Смело вперед, на битву вперед,
Наш македонский народ…
«Ушли», — подумал я и, едва передвигая ноги, пошел по узкой тропинке к холму. Ты все еще ждал, сидел на большом солдатском чемодане и вытирал фуражкой потное небритое лицо. А рядом с тобой сидел на земле Пано Крашник. (Эх, дорогой мой товарищ! До чего же богатая и щедрая у тебя душа!) И только тогда я узнал по-настоящему этого парня. Нет, я никогда не считал его плохим, но и особенно хорошим тоже нет. Он ничем особенно не выделялся и, на мой взгляд, был немного грубоват. Но теперь он сделал для меня больше чем кто-либо — он показал мне, что значит быть настоящим человеком. И в его взгляде, которым он встретил меня, я прочел и удивление (почему это я так долго ходил), и открытый упрек.
«Не стыдись своего родного отца, ты, щенок! Он много лучше всех этих городских франтов, мнения которых ты испугался. Не думай о том, что они будут о тебе говорить. Плюнь на это… Мы простые крестьяне, и в этом наше счастье. Иначе мы стали бы кем угодно, но только не тем, кем хотят видеть нас наши отцы. Запомни это, браток. Не думай о разных климе и герчо; отец у тебя только один!»
Я был так растерян при встрече с тобой, что даже не помню, подал я тебе руку или нет. А ты был так счастлив, что дождался меня, так взволнован. Лицо твое сияло от радости, глаза улыбались.
— Ну нашел ты свое мыло? — спросил ты (вероятно, это ребята успели рассказать тебе о моей выдумке).
— Да, — процедил я сквозь зубы (солгав им, я был вынужден солгать и тебе).
— Не стоило из-за какого-то мыла столько бегать, — сказал ты ласково. — Смотри, как ты запыхался, даже весь покраснел…
Нет, я не устал, а покраснел я от стыда. Я был как в лихорадке, проклинал себя, каялся в том, что совершил.

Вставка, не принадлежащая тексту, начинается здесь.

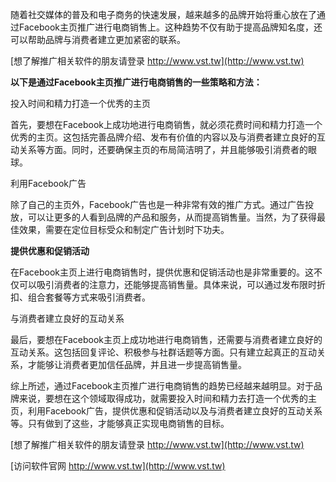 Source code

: 随着社交媒体的普及和电子商务的快速发展，越来越多的品牌开始将重心放在了通过Facebook主页推广进行电商销售上。这种趋势不仅有助于提高品牌知名度，还可以帮助品牌与消费者建立更加紧密的联系。

[想了解推广相关软件的朋友请登录 http://www.vst.tw](http://www.vst.tw)

**以下是通过Facebook主页推广进行电商销售的一些策略和方法：**

投入时间和精力打造一个优秀的主页

首先，要想在Facebook上成功地进行电商销售，就必须花费时间和精力打造一个优秀的主页。这包括完善品牌介绍、发布有价值的内容以及与消费者建立良好的互动关系等方面。同时，还要确保主页的布局简洁明了，并且能够吸引消费者的眼球。

利用Facebook广告

除了自己的主页外，Facebook广告也是一种非常有效的推广方式。通过广告投放，可以让更多的人看到品牌的产品和服务，从而提高销售量。当然，为了获得最佳效果，需要在定位目标受众和制定广告计划时下功夫。

**提供优惠和促销活动**

在Facebook主页上进行电商销售时，提供优惠和促销活动也是非常重要的。这不仅可以吸引消费者的注意力，还能够提高销售量。具体来说，可以通过发布限时折扣、组合套餐等方式来吸引消费者。

与消费者建立良好的互动关系

最后，要想在Facebook主页上成功地进行电商销售，还需要与消费者建立良好的互动关系。这包括回复评论、积极参与社群话题等方面。只有建立起真正的互动关系，才能够让消费者更加信任品牌，并且进一步提高销售量。

综上所述，通过Facebook主页推广进行电商销售的趋势已经越来越明显。对于品牌来说，要想在这个领域取得成功，就需要投入时间和精力去打造一个优秀的主页，利用Facebook广告，提供优惠和促销活动以及与消费者建立良好的互动关系等。只有做到了这些，才能够真正实现电商销售的目标。

[想了解推广相关软件的朋友请登录 http://www.vst.tw](http://www.vst.tw)


[访问软件官网 http://www.vst.tw](http://www.vst.tw)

Да, я тут же раскаялся, но поправить сделанное было невозможно.
Почему мы так часто ошибаемся, почему совершаем такие поступки, за которые расплачиваемся потом долгими бессонными ночами, слезами, угрызениями совести и желанием искупить свои грехи?
Кого мне хотелось увидеть в то воскресное утро на холме? Генерала с золотыми галунами и эполетами, судью, доктора в белом халате и при галстуке?.. Вот и сейчас: спроси меня об этом — я не смогу тебе ответить, какая злая неведомая сила заставила меня стыдиться собственного отца. Даже под угрозой смертной казни я не смог бы объяснить свой низкий, глупый поступок.
Да, отец, много долгих ночей после этого я пытался избавиться от комка, который стоял у меня в груди, приходил к тому месту и рыдал, выл, как волк. Я опускался на колени, обнимал в мыслях твои ноги и целовал твои опинки[5]. Наверно, в то утро ты встал очень рано и сначала зашел в хлев к маленькому рыжему теленку-сироте, чтобы покормить его, потому-то твоя обувь была испачкана навозом. Потом с тяжелым чемоданом на плече побежал вниз к шоссе, к автобусу… Почему ты приехал, отец? Разве ты не предчувствовал, что вернешься обиженным?